Auguste Anicet-Bourgeois
Michel Masson

24 pages
1848 - France
Pièce de thêatre

Intérêt: *

 

 


Cette pièce de théâtre a été représentée pour la première fois au Théâtre de la Gaité à Paris en 1848. L’un de ses deux co-auteurs, Auguste Anicet-Bourgeois, était un homme de lettres très actif. Il avait notamment collaboré avec Alexandre Dumas lui-même pour sa pièce Le mari de la veuve (1832). Anicet-Bourgeois est également l’un des trois auteurs de la comédie Porthos à la recherche d’un équipement (1845).

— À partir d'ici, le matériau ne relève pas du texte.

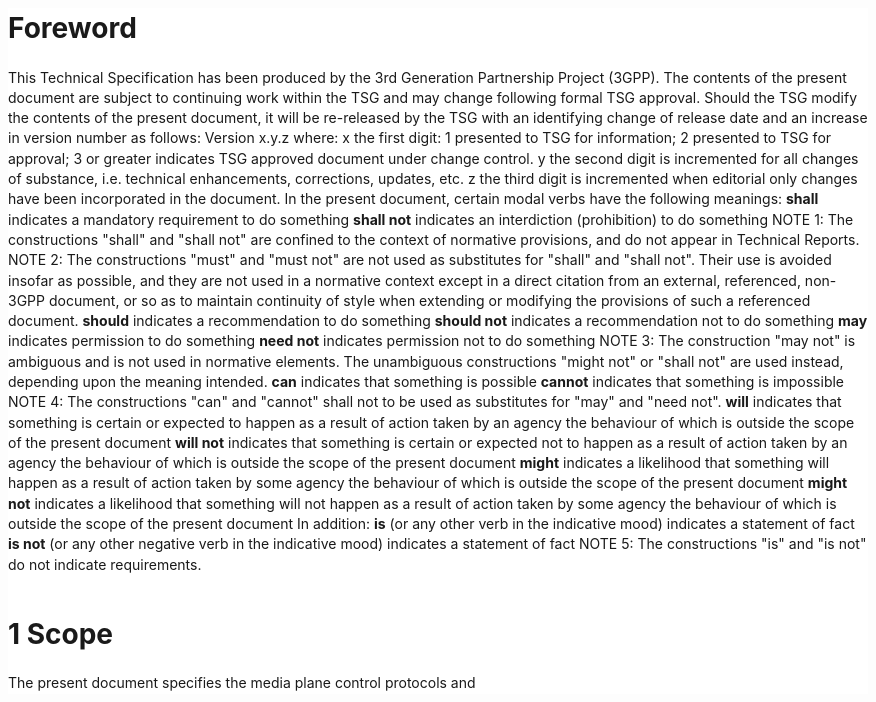 # Foreword
This Technical Specification has been produced by the 3rd Generation
Partnership Project (3GPP).
The contents of the present document are subject to continuing work within the
TSG and may change following formal TSG approval. Should the TSG modify the
contents of the present document, it will be re-released by the TSG with an
identifying change of release date and an increase in version number as
follows:
Version x.y.z
where:
x the first digit:
1 presented to TSG for information;
2 presented to TSG for approval;
3 or greater indicates TSG approved document under change control.
y the second digit is incremented for all changes of substance, i.e. technical
enhancements, corrections, updates, etc.
z the third digit is incremented when editorial only changes have been
incorporated in the document.
In the present document, certain modal verbs have the following meanings:
**shall** indicates a mandatory requirement to do something
**shall not** indicates an interdiction (prohibition) to do something
NOTE 1: The constructions \"shall\" and \"shall not\" are confined to the
context of normative provisions, and do not appear in Technical Reports.
NOTE 2: The constructions \"must\" and \"must not\" are not used as
substitutes for \"shall\" and \"shall not\". Their use is avoided insofar as
possible, and they are not used in a normative context except in a direct
citation from an external, referenced, non-3GPP document, or so as to maintain
continuity of style when extending or modifying the provisions of such a
referenced document.
**should** indicates a recommendation to do something
**should not** indicates a recommendation not to do something
**may** indicates permission to do something
**need not** indicates permission not to do something
NOTE 3: The construction \"may not\" is ambiguous and is not used in normative
elements. The unambiguous constructions \"might not\" or \"shall not\" are
used instead, depending upon the meaning intended.
**can** indicates that something is possible
**cannot** indicates that something is impossible
NOTE 4: The constructions \"can\" and \"cannot\" shall not to be used as
substitutes for \"may\" and \"need not\".
**will** indicates that something is certain or expected to happen as a result
of action taken by an agency the behaviour of which is outside the scope of
the present document
**will not** indicates that something is certain or expected not to happen as
a result of action taken by an agency the behaviour of which is outside the
scope of the present document
**might** indicates a likelihood that something will happen as a result of
action taken by some agency the behaviour of which is outside the scope of the
present document
**might not** indicates a likelihood that something will not happen as a
result of action taken by some agency the behaviour of which is outside the
scope of the present document
In addition:
**is** (or any other verb in the indicative mood) indicates a statement of
fact
**is not** (or any other negative verb in the indicative mood) indicates a
statement of fact
NOTE 5: The constructions \"is\" and \"is not\" do not indicate requirements.
# 1 Scope
The present document specifies the media plane control protocols and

Marceau ou les enfants de la République porte à la scène la nouvelle Blanche de Beaulieu publiée par Dumas en 1826 (dont une seconde version parut en 1831 sous le titre La rose rouge). La trame générale de la nouvelle est respectée dans cette version théâtrale. Il s’agit d’une histoire d’amour tragique pendant la Révolution. Blanche de Beaulieu, jeune fille de l’aristocratie vendéenne, et Marceau, général de l’armée républicaine en Vendée, sont amoureux fous. Un amour impossible puisqu’ils appartiennent aux deux camps ennemis dans la terrible guerre civile qui ravage cette région de France. Quand Blanche est arrêtée à Nantes, elle est condamnée à mort. Marceau se rue à Paris pour demander sa grâce à Robespierre et l’obtient. Mais le temps de revenir à Nantes, Blanche a été guillotinée (dans la nouvelle - la pièce de théâtre comporte une fin différente).

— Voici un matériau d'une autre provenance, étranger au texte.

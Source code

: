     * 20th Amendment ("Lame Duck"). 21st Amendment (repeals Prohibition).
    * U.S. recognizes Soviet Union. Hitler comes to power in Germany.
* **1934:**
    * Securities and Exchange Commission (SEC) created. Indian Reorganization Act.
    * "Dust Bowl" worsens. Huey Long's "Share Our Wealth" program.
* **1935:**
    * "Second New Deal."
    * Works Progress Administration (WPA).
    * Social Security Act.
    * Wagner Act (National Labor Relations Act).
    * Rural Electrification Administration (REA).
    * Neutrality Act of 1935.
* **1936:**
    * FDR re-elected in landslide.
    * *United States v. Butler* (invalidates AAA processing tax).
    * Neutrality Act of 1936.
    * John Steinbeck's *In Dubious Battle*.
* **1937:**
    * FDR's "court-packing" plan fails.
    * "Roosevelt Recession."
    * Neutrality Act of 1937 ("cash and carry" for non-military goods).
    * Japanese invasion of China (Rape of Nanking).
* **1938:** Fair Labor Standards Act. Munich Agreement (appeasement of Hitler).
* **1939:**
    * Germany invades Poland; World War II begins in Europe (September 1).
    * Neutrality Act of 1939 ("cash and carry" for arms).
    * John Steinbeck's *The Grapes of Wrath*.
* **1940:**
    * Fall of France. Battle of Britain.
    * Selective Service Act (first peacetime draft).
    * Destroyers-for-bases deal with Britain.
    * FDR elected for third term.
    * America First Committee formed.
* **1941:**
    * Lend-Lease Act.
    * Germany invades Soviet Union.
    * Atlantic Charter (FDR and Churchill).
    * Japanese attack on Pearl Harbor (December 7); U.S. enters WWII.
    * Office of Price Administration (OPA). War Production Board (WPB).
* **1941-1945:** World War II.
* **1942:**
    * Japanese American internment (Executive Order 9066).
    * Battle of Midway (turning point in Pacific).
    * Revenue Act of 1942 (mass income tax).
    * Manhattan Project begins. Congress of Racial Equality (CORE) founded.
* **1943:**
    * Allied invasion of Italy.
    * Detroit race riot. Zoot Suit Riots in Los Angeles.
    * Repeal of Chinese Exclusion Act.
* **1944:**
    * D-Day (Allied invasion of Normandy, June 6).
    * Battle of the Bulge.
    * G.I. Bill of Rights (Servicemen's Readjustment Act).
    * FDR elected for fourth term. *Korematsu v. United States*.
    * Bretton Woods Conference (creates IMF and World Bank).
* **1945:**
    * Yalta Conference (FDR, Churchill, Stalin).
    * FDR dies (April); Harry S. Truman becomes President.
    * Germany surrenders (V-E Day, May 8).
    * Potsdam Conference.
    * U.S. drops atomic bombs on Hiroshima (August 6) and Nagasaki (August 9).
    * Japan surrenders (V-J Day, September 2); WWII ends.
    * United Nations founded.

Au-delà du fil de cette intrigue, la pièce prend de grandes libertés avec le déroulé du récit. Les deux auteurs ont cherché visiblement à multiplier les scènes à grand spectacle et les apparitions de personnages historiques. Le premier acte est à cet égard un festival. A l’occasion de la fête de la Fédération, le 14 juillet 1790, plusieurs personnages se retrouvent au Champ de Mars: il s’agit notamment de l’acteur Talma, de l’écrivain Chénier, des futurs généraux Marceau et Kléber, de Bonaparte et de Robespierre, sans oublier mademoiselle de Beaulieu, devenue Geneviève et non plus Blanche. Tous sont encore inconnus ou au tout début de leur carrière, et personne ne sait quel sort glorieux (ou autre) les attend. Mais des relations amicales se nouent entre ces futurs personnages illustres, qui influeront sur l’action dans les années suivantes (voir extrait ci-dessous).

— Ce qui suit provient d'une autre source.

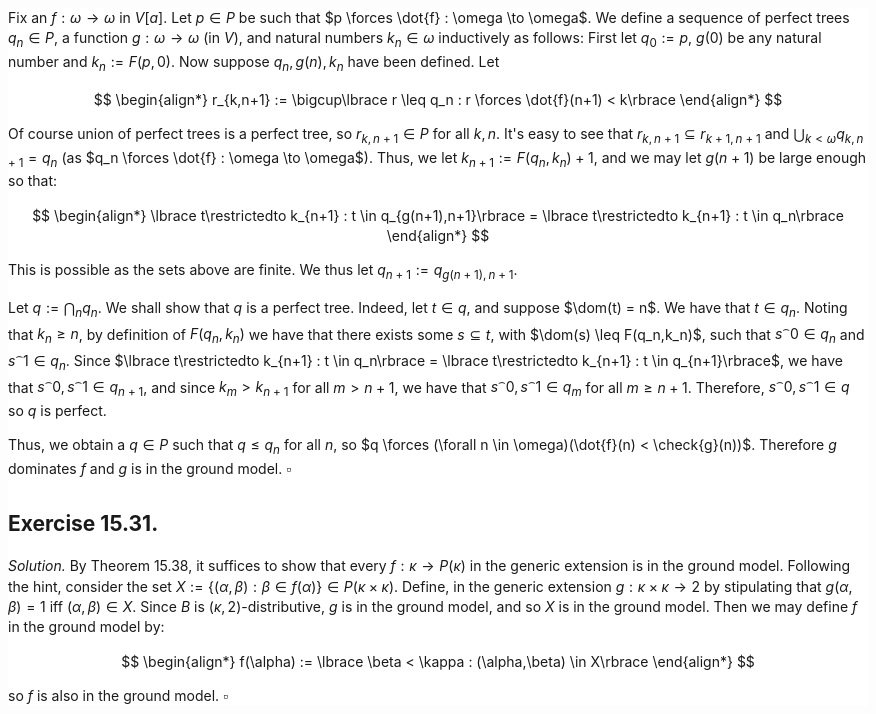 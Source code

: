 Fix an $f : \omega \to \omega$ in $V[a]$. Let $p \in P$ be such that $p \forces \dot{f} : \omega \to \omega$. We define a sequence of perfect trees $q_n \in P$, a function $g : \omega \to \omega$ (in $V$), and natural numbers $k_n \in \omega$ inductively as follows: First let $q_0 := p$, $g(0)$ be any natural number and $k_n := F(p,0)$. Now suppose $q_n,g(n),k_n$ have been defined. Let

$$
\begin{align*}
r_{k,n+1} := \bigcup\lbrace r \leq q_n : r \forces \dot{f}(n+1) < k\rbrace
\end{align*}
$$

Of course union of perfect trees is a perfect tree, so $r_{k,n+1} \in P$ for all $k,n$. It's easy to see that $r_{k,n+1} \subseteq r_{k+1,n+1}$ and $\bigcup_{k < \omega} q_{k,n+1} = q_n$ (as $q_n \forces \dot{f} : \omega \to \omega$). Thus, we let $k_{n+1} := F(q_n,k_n) + 1$, and we may let $g(n+1)$ be large enough so that:

$$
\begin{align*}
\lbrace t\restrictedto k_{n+1} : t \in q_{g(n+1),n+1}\rbrace = \lbrace t\restrictedto k_{n+1} : t \in q_n\rbrace
\end{align*}
$$

This is possible as the sets above are finite. We thus let $q_{n+1} := q_{g(n+1),n+1}$.

Let $q := \bigcap_n q_n$. We shall show that $q$ is a perfect tree. Indeed, let $t \in q$, and suppose $\dom(t) = n$. We have that $t \in q_n$. Noting that $k_n \geq n$, by definition of $F(q_n,k_n)$ we have that there exists some $s \subseteq t$, with $\dom(s) \leq F(q_n,k_n)$, such that $s^\frown 0 \in q_n$ and $s^\frown 1 \in q_n$. Since $\lbrace t\restrictedto k_{n+1} : t \in q_n\rbrace = \lbrace t\restrictedto k_{n+1} : t \in q_{n+1}\rbrace$, we have that $s^\frown 0,s^\frown 1 \in q_{n+1}$, and since $k_m > k_{n+1}$ for all $m > n + 1$, we have that $s^\frown 0,s^\frown 1 \in q_m$ for all $m \geq n + 1$. Therefore, $s^\frown 0,s^\frown 1 \in q$ so $q$ is perfect.

Thus, we obtain a $q \in P$ such that $q \leq q_n$ for all $n$, so $q \forces (\forall n \in \omega)(\dot{f}(n) < \check{g}(n))$. Therefore $g$ dominates $f$ and $g$ is in the ground model. 
$\square$

<a name="ex15.31"></a>
## Exercise 15.31.
<i>Solution.</i> By Theorem 15.38, it suffices to show that every $f : \kappa \to P(\kappa)$ in the generic extension is in the ground model. Following the hint, consider the set $X := \lbrace (\alpha,\beta) : \beta \in f(\alpha)\rbrace \in P(\kappa \times \kappa)$. Define, in the generic extension $g : \kappa \times \kappa \to 2$ by stipulating that $g(\alpha,\beta) = 1$ iff $(\alpha,\beta) \in X$. Since $B$ is $(\kappa,2)$-distributive, $g$ is in the ground model, and so $X$ is in the ground model. Then we may define $f$ in the ground model by:

$$
\begin{align*}
f(\alpha) := \lbrace \beta < \kappa : (\alpha,\beta) \in X\rbrace
\end{align*}
$$

so $f$ is also in the ground model. 
$\square$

L’histoire se déplace ensuite de quelques années: on y suit le développement de l’amour entre Geneviève et Marceau, les machinations du père de la jeune fille, qui se bat pour la monarchie et veut faire tomber Marceau dans un piège, l’arrestation de la demoiselle, son mariage avec Marceau pour tenter d’empêcher son exécution, la course du général à Paris auprès de Robespierre et l’annonce de la mort de Geneviève… Mais dans le dernier acte, en 1796, on apprend que la jeune fille avait en fait échappé à l’exécution: elle retrouve Marceau au moment de la mort de ce dernier. Il sera inhumé au Panthéon.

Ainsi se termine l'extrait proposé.